* _Your task_:
Reproduce, from the lines below, exactly the stretch that begins at the line containing "Finally, ensuring" and ends at the line containing "We find that", both included.

━━━ Exercise data

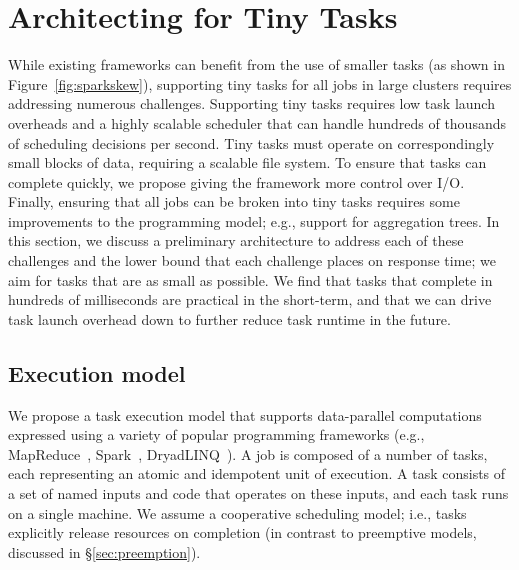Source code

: \section{Architecting for Tiny Tasks}
\label{sec:architecture}

While existing frameworks can benefit from the use of smaller tasks (as shown
in Figure~\ref{fig:sparkskew}), supporting tiny tasks for all jobs in large clusters
requires addressing numerous challenges.
Supporting tiny tasks requires low task launch overheads and a highly scalable scheduler that can
handle hundreds of thousands of scheduling decisions per second.%
Tiny tasks must operate on correspondingly
small blocks of data, requiring a scalable file system. To ensure that
tasks can complete quickly, we propose giving the framework more control
over I/O.%
Finally, ensuring
that all jobs can be broken into tiny tasks requires some improvements
to the programming model; e.g., support for aggregation trees.
In this section, we discuss a preliminary architecture to address
each of these challenges and the lower bound that each challenge places
on response time; we aim for tasks that are as small as possible.
We find that tasks that complete in hundreds of milliseconds
are practical in the short-term, and that we can drive task launch overhead
down to further reduce task runtime in the future.

\subsection{Execution model}
We propose a task execution model that supports data-parallel computations
expressed using a variety of popular programming frameworks (e.g.,
MapReduce~\cite{dean2008mapreduce}, Spark~\cite{zaharia2010spark},
DryadLINQ~\cite{yu2008dryadlinq}).
A job is composed of a number of tasks, each representing an atomic
and idempotent unit of execution. A task consists of a set of named inputs
and code that operates on these inputs, and each task runs on a single machine.
We assume a cooperative scheduling model; i.e., tasks explicitly release
resources on completion (in contrast to preemptive models, discussed in
\S\ref{sec:preemption}).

━━━━━━

* _Answer for this exercise_:
Finally, ensuring
that all jobs can be broken into tiny tasks requires some improvements
to the programming model; e.g., support for aggregation trees.
In this section, we discuss a preliminary architecture to address
each of these challenges and the lower bound that each challenge places
on response time; we aim for tasks that are as small as possible.
We find that tasks that complete in hundreds of milliseconds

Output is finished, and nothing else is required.